Shareholders of Genting Malaysia Bhd have overwhelmingly approved the US$1.23 billion sale of its 15.5-acres of land in Miami, Florida, following news that the company entered into a sale and purchase agreement in April.
In a filing, Genting Malaysia revealed the transaction has been given the green light with 979 shareholders representing 99.98% of shares, while 136 shareholders representing 0.02% of shares opposed the move.
As previously reported by IAG, the company entered into a conditional sale and purchase agreement on 26 April with a group called Smart Miami City LLC, who will acquire four parcels of land measuring a combined 15.47 acres in total.
The proceeds are expected to be used by Genting Malaysia to expand its current slots-only Resorts World New York City casino should it win one of three full casino licenses to be granted in New York this year. A full license which would allow for the addition of gaming tables.
In an April note, Nomura analysts Tushar Mohata and Alpa Aggarwal said the sale was a “very positive development” for the company and its parent, Genting Bhd.

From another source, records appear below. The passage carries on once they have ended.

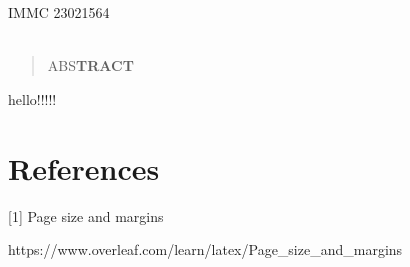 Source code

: \documentclass[12pt]{article}
\begin{document}
\newpage

\begin{center}
	\Huge
	~\\
	~\\
	IMMC 23021564
	~\\
	~\\
	\normalsize
\end{center}

\begin{abstract}
	ABS\textbf{TRACT}
\end{abstract}

\newpage
\tableofcontents
\newpage

hello!!!!!


\section{References}

 [1] Page size and margins

https://www.overleaf.com/learn/latex/Page\_size\_and\_margins
\end{document}
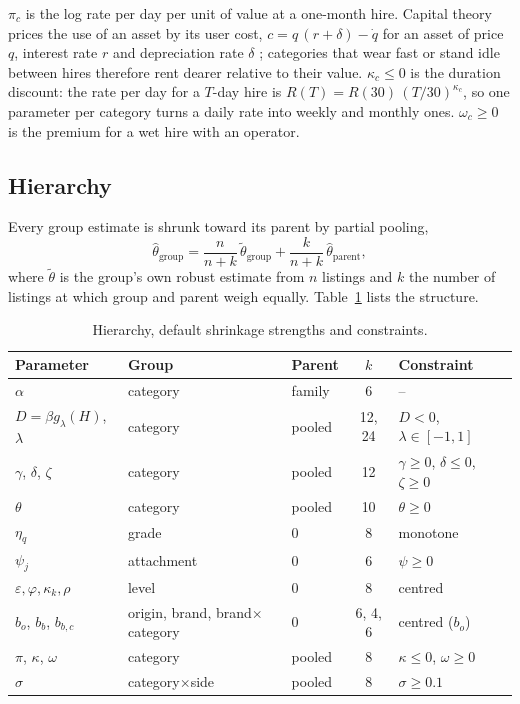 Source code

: \documentclass[11pt]{article}
\begin{document}
$\pi_c$ is the log rate per day per unit of value at a one-month hire. Capital theory prices the use
of an asset by its user cost, $c = q\,(r + \delta) - \dot q$ for an asset of price $q$, interest
rate $r$ and depreciation rate $\delta$ \citep{jorgenson1963,hall1967}; categories that wear fast or
stand idle between hires therefore rent dearer relative to their value. $\kappa_c\le0$ is the
duration discount: the rate per day for a $T$-day hire is $R(T) = R(30)\,(T/30)^{\kappa_c}$, so one
parameter per category turns a daily rate into weekly and monthly ones. $\omega_c\ge0$ is the
premium for a wet hire with an operator.

\subsection{Hierarchy}
Every group estimate is shrunk toward its parent by partial pooling,
\begin{equation}
\hat\theta_{\text{group}} = \frac{n}{n+k}\,\tilde\theta_{\text{group}} + \frac{k}{n+k}\,\hat\theta_{\text{parent}},
\end{equation}
where $\tilde\theta$ is the group's own robust estimate from $n$ listings and $k$ the number of
listings at which group and parent weigh equally. Table~\ref{tab:hierarchy} lists the structure.

\begin{table}[t]
\centering\small
\caption{Hierarchy, default shrinkage strengths and constraints.}
\label{tab:hierarchy}
\begin{tabular}{lllcl}
\toprule
Parameter & Group & Parent & $k$ & Constraint \\
\midrule
$\alpha$ & category & family & 6 & -- \\
$D=\beta g_\lambda(H)$, $\lambda$ & category & pooled & 12, 24 & $D<0$, $\lambda\in[-1,1]$ \\
$\gamma$, $\delta$, $\zeta$ & category & pooled & 12 & $\gamma\ge0$, $\delta\le0$, $\zeta\ge0$ \\
$\theta$ & category & pooled & 10 & $\theta\ge0$ \\
$\eta_q$ & grade & 0 & 8 & monotone \\
$\psi_j$ & attachment & 0 & 6 & $\psi\ge0$ \\
$\varepsilon,\varphi,\kappa_k,\rho$ & level & 0 & 8 & centred \\
$b_o$, $b_b$, $b_{b,c}$ & origin, brand, brand$\times$category & 0 & 6, 4, 6 & centred ($b_o$) \\
$\pi$, $\kappa$, $\omega$ & category & pooled & 8 & $\kappa\le0$, $\omega\ge0$ \\
$\sigma$ & category$\times$side & pooled & 8 & $\sigma\ge0.1$ \\
\bottomrule
\end{tabular}
\end{table}
\end{document}
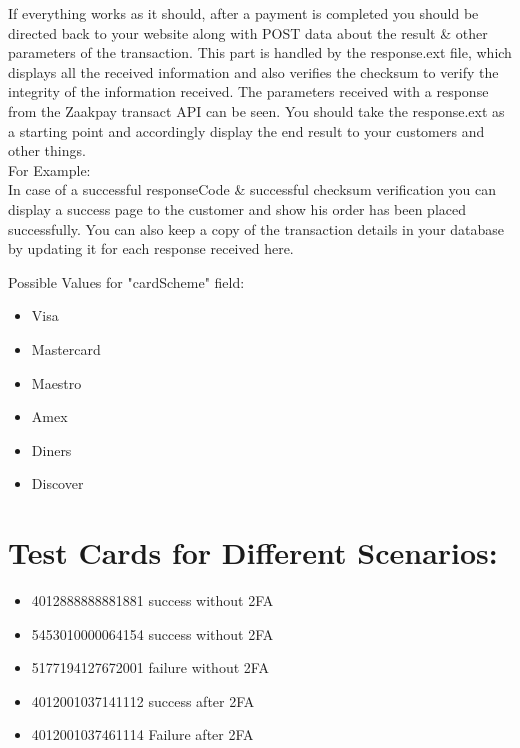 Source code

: \documentclass{article}
\begin{document}
If everything works as it should, after a payment is completed you   should be directed back to your website along with POST data about the result \& other parameters of the transaction. This part is handled   by the response.ext file, which displays all the received information and also verifies the checksum to verify the integrity of the information received. The parameters received with a response from the Zaakpay transact API can be seen. You should take the response.ext as a starting point and accordingly display the end result to your customers and other things.   \\
For Example: \\
In   case   of   a   successful   responseCode   \&   successful   checksum   verification   you   can   display   a   success   page  
to the customer and show his order has been placed successfully. You can also 
keep a copy of the transaction details in your database by updating it for each response received here.

Possible Values for "cardScheme" field: 
 \begin{itemize}
\item Visa 
\item Mastercard 
\item Maestro 
\item Amex 
\item Diners 
\item Discover
\end{itemize}

\section {Test Cards for Different Scenarios:}
\begin{itemize}
\item 4012888888881881 success without 2FA 
\item 5453010000064154 success without 2FA
\item 5177194127672001 failure without 2FA 
\item 4012001037141112 success after 2FA 
\item 4012001037461114 Failure after 2FA 
\end{itemize}

\newpage
\end{document}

“The original cost of investment in 2011 was US$259 million, and the carrying value as of now is US$255 million, implying Genting Malaysia would gain US$966 million if the planned purchase materializes,” they wrote.

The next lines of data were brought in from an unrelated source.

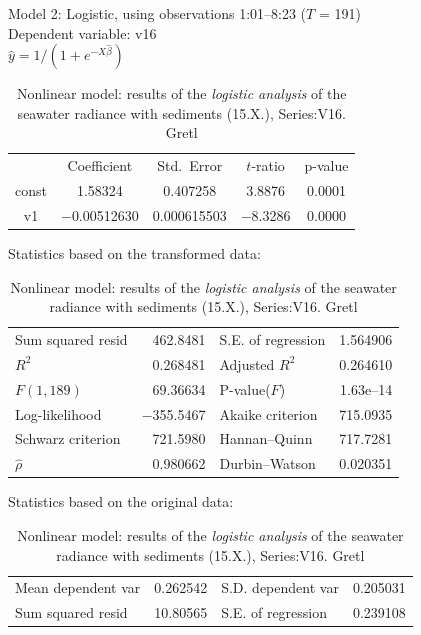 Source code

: \documentclass[10pt, a4paper]{article}
\begin{document}
\begin{appendices}
\begin{table}
\caption{Nonlinear model: results of the \textit{logistic analysis} of the seawater radiance with sediments (15.X.), Series:V16. Gretl}
\begin{center}
Model 2: Logistic, using observations 1:01--8:23 ($T$ = 191)\\
Dependent variable: v16\\
$\hat{y} = 1 / (1 + e^{-X\hat{\beta}})$

\vspace{1em}

\begin{tabular}{|c|c|c|c|c|}
  & {Coefficient} & {Std.\ Error} & {$t$-ratio} & {p-value} \\[1ex]
const &  1.58324 &     0.407258 &       3.8876 &         0.0001 \\
v1 &   $-$0.00512630 &     0.000615503 &       $-$8.3286 &         0.0000 \\
\end{tabular}

\vspace{1em}Statistics based on the transformed data:

\vspace{1ex}
\begin{tabular}{lrlr}
Sum squared resid &  462.8481 & S.E. of regression &  1.564906 \\
$R^2$ &  0.268481 & Adjusted $R^2$ &  0.264610 \\
$F(1, 189)$ &  69.36634 & P-value($F$) &  1.63\textrm{e--14} \\
Log-likelihood & $-$355.5467 & Akaike criterion &  715.0935 \\
Schwarz criterion &  721.5980 & Hannan--Quinn &  717.7281 \\
$\hat{\rho}$ &  0.980662 & Durbin--Watson &  0.020351 \\
\end{tabular}

\vspace{1em}Statistics based on the original data:

\vspace{1ex}
\begin{tabular}{lrlr}
Mean dependent var &  0.262542 & S.D. dependent var &  0.205031 \\
Sum squared resid &  10.80565 & S.E. of regression &  0.239108 \\
\end{tabular}
\end{center}
\end{table}


\end{appendices}
\end{document}

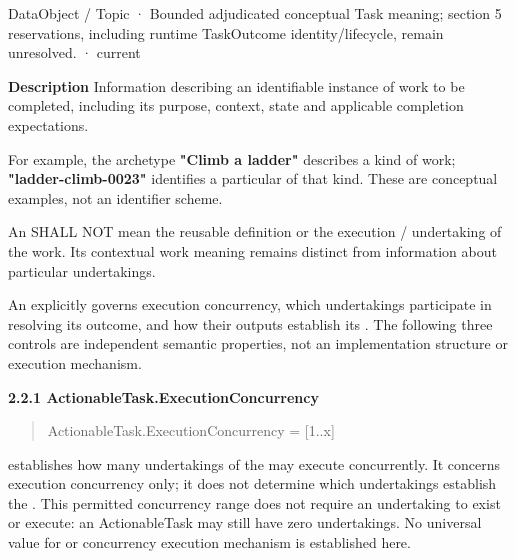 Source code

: \label{element:c43139289cb649b4836521a96a51604c}
{\small DataObject / Topic · Bounded adjudicated conceptual Task meaning; section 5 reservations, including runtime TaskOutcome identity/lifecycle, remain unresolved. · current}\par

\textbf{Description}
Information describing an identifiable instance of work to be completed, including its purpose, context, state and applicable completion expectations.



For example, the archetype \textbf{"Climb a ladder"} describes a kind of work;
\textbf{"ladder-climb-0023"} identifies a particular \texttt{} of that kind.
These are conceptual examples, not an identifier scheme.



An \texttt{} SHALL NOT mean the reusable definition or the execution /
undertaking of the work. Its contextual work meaning remains distinct from
information about particular undertakings.



An \texttt{} explicitly governs execution concurrency, which
undertakings participate in resolving its outcome, and how their outputs
establish its \texttt{}. The following three controls are independent
semantic properties, not an implementation structure or execution mechanism.



\par\medskip\textbf{2.2.1 ActionableTask.ExecutionConcurrency}\par


\begin{quote}\small\ttfamily
ActionableTask.ExecutionConcurrency = [1..x]\\

\end{quote}


\texttt{} establishes how many \texttt{} undertakings of
the \texttt{} may execute concurrently. It concerns execution
concurrency only; it does not determine which undertakings establish the
\texttt{}. This permitted concurrency range does not require an
undertaking to exist or execute: an ActionableTask may still have zero
undertakings. No universal value for \texttt{} or concurrency execution mechanism
is established here.



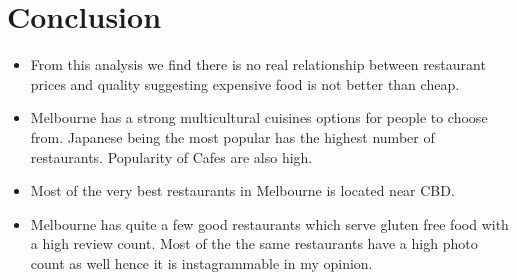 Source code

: \documentclass[11pt,a4paper,]{article}
\providecommand{\tightlist}{%
  \setlength{\itemsep}{0pt}\setlength{\parskip}{0pt}}
\begin{document}
\clearpage

\hypertarget{conclusion}{%
\section{Conclusion}\label{conclusion}}

\begin{itemize}
\tightlist
\item
  From this analysis we find there is no real relationship between restaurant prices and quality suggesting expensive food is not better than cheap.
\item
  Melbourne has a strong multicultural cuisines options for people to choose from. Japanese being the most popular has the highest number of restaurants. Popularity of Cafes are also high.
\item
  Most of the very best restaurants in Melbourne is located near CBD.
\item
  Melbourne has quite a few good restaurants which serve gluten free food with a high review count. Most of the the same restaurants have a high photo count as well hence it is instagrammable in my opinion.
\end{itemize}

\clearpage

\printbibliography
\end{document}
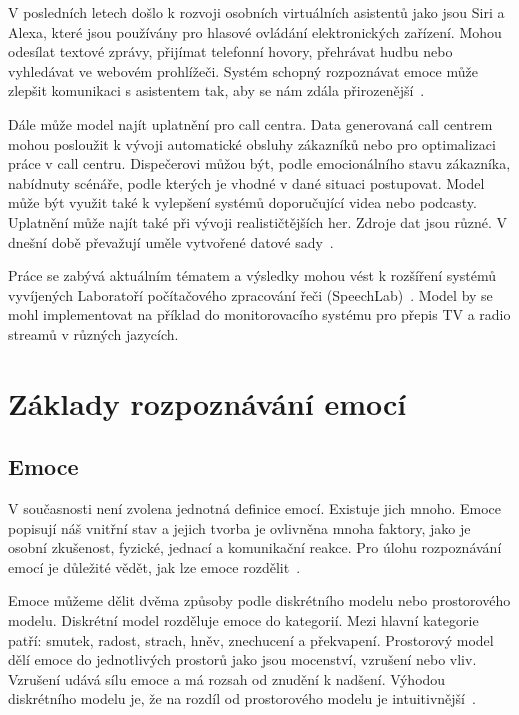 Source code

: \documentclass[FM,BP]{tulthesis}
\begin{document}
V posledních letech došlo k rozvoji osobních virtuálních asistentů jako jsou Siri a Alexa, které jsou používány pro hlasové ovládání elektronických zařízení. Mohou odesílat textové zprávy, přijímat telefonní hovory, přehrávat hudbu nebo vyhledávat ve webovém prohlížeči. Systém schopný rozpoznávat emoce může zlepšit komunikaci s asistentem tak, aby se nám zdála přirozenější~\cite{DBLP:journals/corr/abs-1912-10458}.

Dále může model najít uplatnění pro call centra. Data generovaná call centrem mohou posloužit k vývoji automatické obsluhy zákazníků nebo pro optimalizaci práce v call centru. Dispečerovi můžou být, podle emocionálního stavu zákazníka, nabídnuty scénáře, podle kterých je vhodné v dané situaci postupovat. Model může být využit také k vylepšení systémů doporučující videa nebo podcasty. Uplatnění může najít také při vývoji realističtějších her. Zdroje dat jsou různé. V dnešní době převažují uměle vytvořené datové sady~\cite{konar_chakraborty_2015}.

Práce se zabývá aktuálním tématem a výsledky mohou vést k rozšíření systémů vyvíjených Laboratoří počítačového zpracování řeči (SpeechLab)~\cite{speechlab}. Model by se mohl implementovat na příklad do monitorovacího systému pro přepis TV a radio streamů v různých jazycích.

\chapter{Základy rozpoznávání emocí}

\section{Emoce} %
V současnosti není zvolena jednotná definice emocí. Existuje jich mnoho. Emoce popisují náš vnitřní stav a jejich tvorba je ovlivněna mnoha faktory, jako je osobní zkušenost, fyzické, jednací a komunikační reakce. Pro úlohu rozpoznávání emocí je důležité vědět, jak lze emoce rozdělit~\cite{DBLP:journals/speech/AkcayO20}.

Emoce můžeme dělit dvěma způsoby podle diskrétního modelu nebo prostorového modelu. Diskrétní model rozděluje emoce do kategorií. Mezi hlavní kategorie patří: smutek, radost, strach, hněv, znechucení a překvapení. Prostorový model dělí emoce do jednotlivých prostorů jako jsou mocenství, vzrušení nebo vliv. Vzrušení udává sílu emoce a má rozsah od znudění k nadšení. Výhodou diskrétního modelu je, že na rozdíl od prostorového modelu je intuitivnější~\cite{DBLP:journals/speech/AkcayO20}.
\end{document}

“This is a large windfall for the company, in our view, and will help improve the balance sheet for both Genting Malaysia and Genting after years of capex, COVID-19 related slowdown and generous dividends, which have resulted in its net debt-to-equity rising from 19% as of end-2019 to 71% as of end-2022. A rough calculation shows that Genting Malaysia’s net debt to equity will fall back sharply to 21% post the sale.
“We believe the cash proceeds are likely to be retained within the company for the time being to help fund the down-state New York gaming license capex, should Genting Malaysia be successful in the bidding process. We expect the license award timeline in 1Q24.”
Genting still owns the Hilton Miami Downtown hotel and connected Omni Center but had hoped to develop a large-scale integrated resort, Resorts World Miami, on the parcel of land in question.
However, hopes that Florida might push through new gambling legislation to allow such a development were never realized and it was considered unlikely any such legislation might happen in the foreseeable future.